A multi-level excavation off Northbourne Avenue encountered completely weathered Canberra Formation siltstone at 4 metres. The contractor needed real-time confirmation that the temporary battered faces were holding as modelled. That’s where systematic monitoring stops being a checkbox item and becomes the primary risk control. In Canberra, the transition from residual clay to highly fractured rock can shift across a single bench, and pore pressure response after a summer storm often surprises teams relying solely on desktop assumptions. We deploy vibrating-wire piezometers, inclinometer casings and automated total stations to track lateral movement, groundwater fluctuation and surface settlement through the full cut sequence. The dataset feeds directly into observational-method decisions, which AS 4678 explicitly permits when instrumentation confirms behaviour stays within predefined trigger thresholds.
Monitoring transforms excavation from a predicted sequence into a verified performance record, with instrumented trigger levels replacing guesswork under AS 4678 observational frameworks.
Method and coverage
Canberra’s diurnal temperature swing, often exceeding 15°C between dawn and mid-afternoon during autumn, introduces thermal drift in unshielded inclinometer readings that can mask genuine ground movement. Our field crews compensate with paired temperature sensors and baseline readings taken at consistent pre-dawn intervals, a protocol refined across projects in Belconnen and Woden where cold-junction effects were distorting early datasets.
The monitoring plan typically combines three measurement streams: subsurface lateral displacement via in-place inclinometers, pore-water pressure from push-in piezometers installed below excavation subgrade, and 3D prism surveys on retained facades adjacent to the cut. We cross-reference displacement vectors with
CPT pore pressure dissipation tests run before bulk excavation begins, so that consolidation-driven settlement can be separated from structural movement. For cuts deeper than 6 metres in the Canberra Formation, where stress relief can open pre-existing joint sets, crack meters on adjoining footpaths and services provide an additional early-warning layer.
Regional considerations
Canberra’s sedimentary geology introduces a specific monitoring challenge: the Canberra Formation contains montmorillonite-rich clay seams that swell when unloaded and wetted, producing heave rather than settlement at the base of deep cuts. AS 4678-2002 requires that monitoring plans account for this reversal, yet standard specifications often overlook it until floor slabs show unexpected cracking. We embed heave points at formation level immediately after final trim, taking daily readings during the window between exposure and blinding concrete placement. On a recent Phillip commercial project, the data captured 18 mm of heave over four days following a 22 mm rain event, triggering a design review that added a compressible void-form layer before the raft pour.

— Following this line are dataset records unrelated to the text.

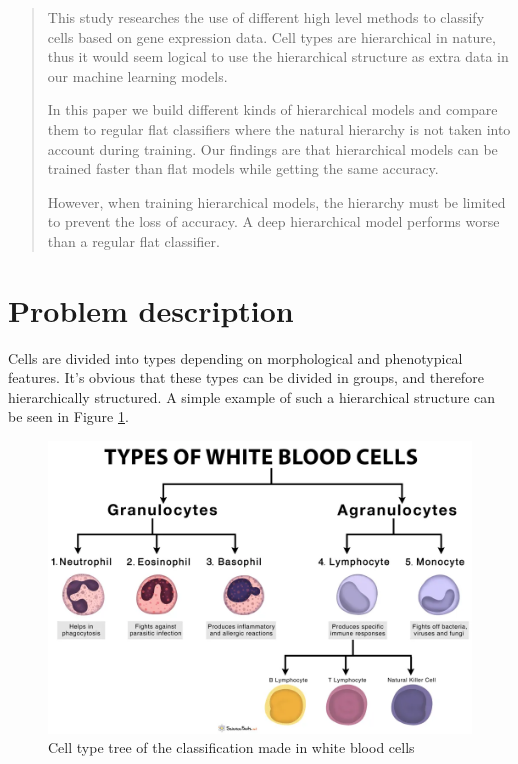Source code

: \documentclass{article}
\begin{document}
\begin{abstract}
This study researches the use of different high level methods to classify cells based on gene expression data.
Cell types are hierarchical in nature, thus it would seem logical to use the hierarchical structure as extra data in our machine learning models. 

In this paper we build different kinds of hierarchical models and compare them to regular flat classifiers where the natural hierarchy is not taken into account during training. Our findings are that hierarchical models can be trained faster than flat models while getting the same accuracy. 

However, when training hierarchical models, the hierarchy must be limited to prevent the loss of accuracy. A deep hierarchical model performs worse than a regular flat classifier.
\end{abstract}

\section{Problem description}

Cells are divided into types depending on morphological and phenotypical features.
It's obvious that these types can be divided in groups, and therefore hierarchically structured.
A simple example of such a hierarchical structure can be seen in Figure \ref{cell-hyr}.

\begin{figure}[ht]
\vskip 0.2in
\begin{center}
\centerline{\includegraphics[width=\columnwidth]{images/cell-hyr.png}}
\caption{Cell type tree of the classification made in white blood cells \cite{cell-hyr}}
\label{cell-hyr}
\end{center}
\vskip -0.2in
\end{figure}
\end{document}
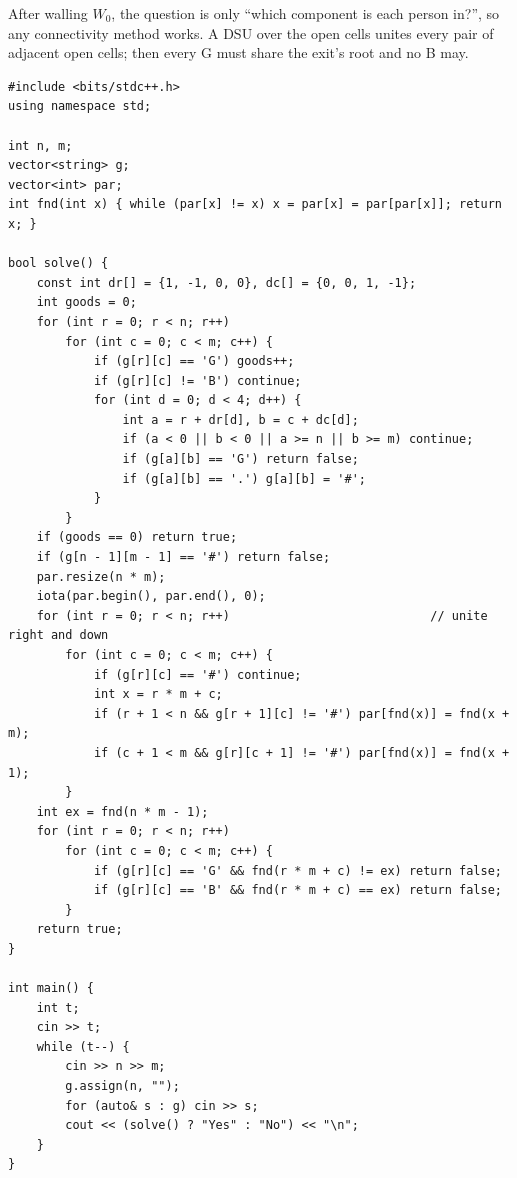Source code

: \begin{alternativebox}
After walling $W_0$, the question is only ``which component is each person in?'', so any connectivity method works. A DSU over the open cells unites every pair of adjacent open cells; then every G must share the exit's root and no B may.

\begin{lstlisting}[style=cpp]
#include <bits/stdc++.h>
using namespace std;

int n, m;
vector<string> g;
vector<int> par;
int fnd(int x) { while (par[x] != x) x = par[x] = par[par[x]]; return x; }

bool solve() {
    const int dr[] = {1, -1, 0, 0}, dc[] = {0, 0, 1, -1};
    int goods = 0;
    for (int r = 0; r < n; r++)
        for (int c = 0; c < m; c++) {
            if (g[r][c] == 'G') goods++;
            if (g[r][c] != 'B') continue;
            for (int d = 0; d < 4; d++) {
                int a = r + dr[d], b = c + dc[d];
                if (a < 0 || b < 0 || a >= n || b >= m) continue;
                if (g[a][b] == 'G') return false;
                if (g[a][b] == '.') g[a][b] = '#';
            }
        }
    if (goods == 0) return true;
    if (g[n - 1][m - 1] == '#') return false;
    par.resize(n * m);
    iota(par.begin(), par.end(), 0);
    for (int r = 0; r < n; r++)                            // unite right and down
        for (int c = 0; c < m; c++) {
            if (g[r][c] == '#') continue;
            int x = r * m + c;
            if (r + 1 < n && g[r + 1][c] != '#') par[fnd(x)] = fnd(x + m);
            if (c + 1 < m && g[r][c + 1] != '#') par[fnd(x)] = fnd(x + 1);
        }
    int ex = fnd(n * m - 1);
    for (int r = 0; r < n; r++)
        for (int c = 0; c < m; c++) {
            if (g[r][c] == 'G' && fnd(r * m + c) != ex) return false;
            if (g[r][c] == 'B' && fnd(r * m + c) == ex) return false;
        }
    return true;
}

int main() {
    int t;
    cin >> t;
    while (t--) {
        cin >> n >> m;
        g.assign(n, "");
        for (auto& s : g) cin >> s;
        cout << (solve() ? "Yes" : "No") << "\n";
    }
}
\end{lstlisting}

\begin{center}
\end{center}


\end{alternativebox}
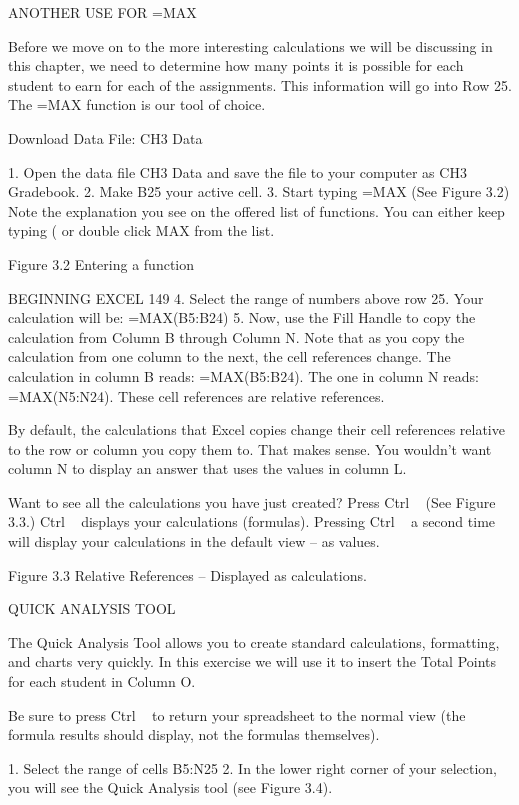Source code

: ANOTHER USE FOR =MAX

Before we move on to the more interesting calculations we will be discussing in this chapter, we need
to determine how many points it is possible for each student to earn for each of the assignments. This
information will go into Row 25. The =MAX function is our tool of choice.

Download Data File: CH3 Data

1. Open the data file CH3 Data and save the file to your computer as CH3 Gradebook.
2. Make B25 your active cell.
3. Start typing =MAX (See Figure 3.2) Note the explanation you see on the offered list of
functions. You can either keep typing ( or double click MAX from the list.




Figure 3.2 Entering a function


BEGINNING EXCEL 149
4. Select the range of numbers above row 25. Your calculation will be: =MAX(B5:B24)
5. Now, use the Fill Handle to copy the calculation from Column B through Column N.
Note that as you copy the calculation from one column to the next, the cell references change.
The calculation in column B reads: =MAX(B5:B24). The one in column N reads:
=MAX(N5:N24). These cell references are relative references.

By default, the calculations that Excel copies change their cell references relative to the row or
column you copy them to. That makes sense. You wouldn’t want column N to display an answer that
uses the values in column L.

Want to see all the calculations you have just created? Press Ctrl ~ (See Figure 3.3.) Ctrl ~ displays
your calculations (formulas). Pressing Ctrl ~ a second time will display your calculations in the default
view – as values.




Figure 3.3 Relative References – Displayed as calculations.


QUICK ANALYSIS TOOL

The Quick Analysis Tool allows you to create standard calculations, formatting, and charts very
quickly. In this exercise we will use it to insert the Total Points for each student in Column O.

Be sure to press Ctrl ~ to return your spreadsheet to the normal view (the formula results should
display, not the formulas themselves).

1. Select the range of cells B5:N25
2. In the lower right corner of your selection, you will see the Quick Analysis tool (see Figure 3.4).




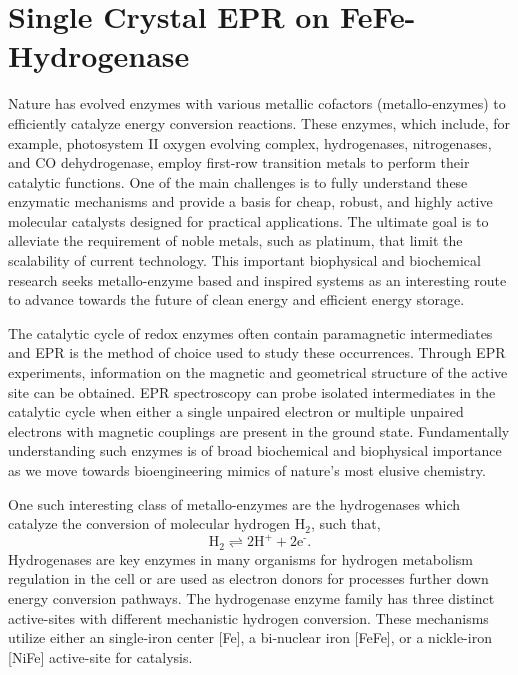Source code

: \chapter[Single-Crystal EPR on FeFe-Hydrogenase]{Single Crystal EPR on FeFe-Hydrogenase}

Nature has evolved enzymes with various metallic cofactors (metallo-enzymes) to efficiently catalyze energy conversion reactions. These enzymes, which include, for example, photosystem II oxygen evolving complex\cite{CoxOEC}, hydrogenases\cite{lubitzhyd}, nitrogenases\cite{Hoffman2014rev}, and CO dehydrogenase\cite{C5CS00182J}, employ first-row transition metals to perform their catalytic functions. One of the main challenges is to fully understand these enzymatic mechanisms and provide a basis for cheap, robust, and highly active molecular catalysts designed for practical applications. \cite{Lewis15729} The ultimate goal is to alleviate the requirement of noble metals, such as platinum, that limit the scalability of current technology. This important biophysical and biochemical research seeks metallo-enzyme based and inspired systems as an interesting route to advance towards the future of clean energy and efficient energy storage. \cite{schlogl2012chemical}

The catalytic cycle of redox enzymes often contain paramagnetic intermediates and EPR is the method of choice used to study these occurrences. Through EPR experiments, information on the magnetic and geometrical structure of the active site can be obtained. EPR spectroscopy can probe isolated intermediates in the catalytic cycle when either a single unpaired electron or multiple unpaired electrons with magnetic couplings are present in the ground state. Fundamentally understanding such enzymes is of broad biochemical and biophysical importance as we move towards bioengineering mimics of nature’s most elusive chemistry. \cite{WATANABE20171}

One such interesting class of metallo-enzymes are the hydrogenases which catalyze the conversion of molecular hydrogen H$_2$, such that,
\begin{equation}
    \text{H}_2 \rightleftharpoons 2 \text{H}^+ + 2\text{e}^{\text{-}}.
\end{equation}
Hydrogenases are key enzymes in many organisms for hydrogen metabolism regulation in the cell or are used as electron donors for processes further down energy conversion pathways. The hydrogenase enzyme family has three distinct active-sites with different mechanistic hydrogen conversion. These mechanisms utilize either an single-iron center [Fe], a bi-nuclear iron [FeFe], or a nickle-iron [NiFe] active-site for catalysis. \cite{LubitzNiFe2016, lubitzhyd}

Without that instrumentation, the swelling pressure would have transferred directly into the completed structure.
Q&A
What is the typical cost of geotechnical excavation monitoring for a basement dig in Canberra?
Instrumentation and monitoring costs for a typical Canberra basement excavation range from AU$1,200 to AU$4,460 depending on the number of inclinometer strings, piezometer stations and survey points, plus the duration of the monitoring period and reporting frequency.
What does AS 4678 require in terms of monitoring trigger levels?
AS 4678 requires that serviceability and ultimate limit state trigger values be established before excavation begins, typically expressed as a percentage of excavation depth (commonly 0.1% for lateral movement) or a rate of displacement (e.g., 2 mm/week). Exceedance triggers a predefined response, which may include increased reading frequency, design review, or implementation of contingency measures.
How do you separate thermal effects from real ground movement in inclinometer data?
The reference range for this service in Canberra is AU$1.200 - AU$4.460. The final price depends on the project scope and volume.
Can monitoring data be used to justify design changes during excavation?
Yes. The observational method under AS 4678 explicitly allows design modifications based on instrumented performance, provided that trigger thresholds are predefined in the monitoring plan and that the design review is undertaken by the original design engineer. We supply weekly interpretation reports formatted specifically for observational-method decision meetings.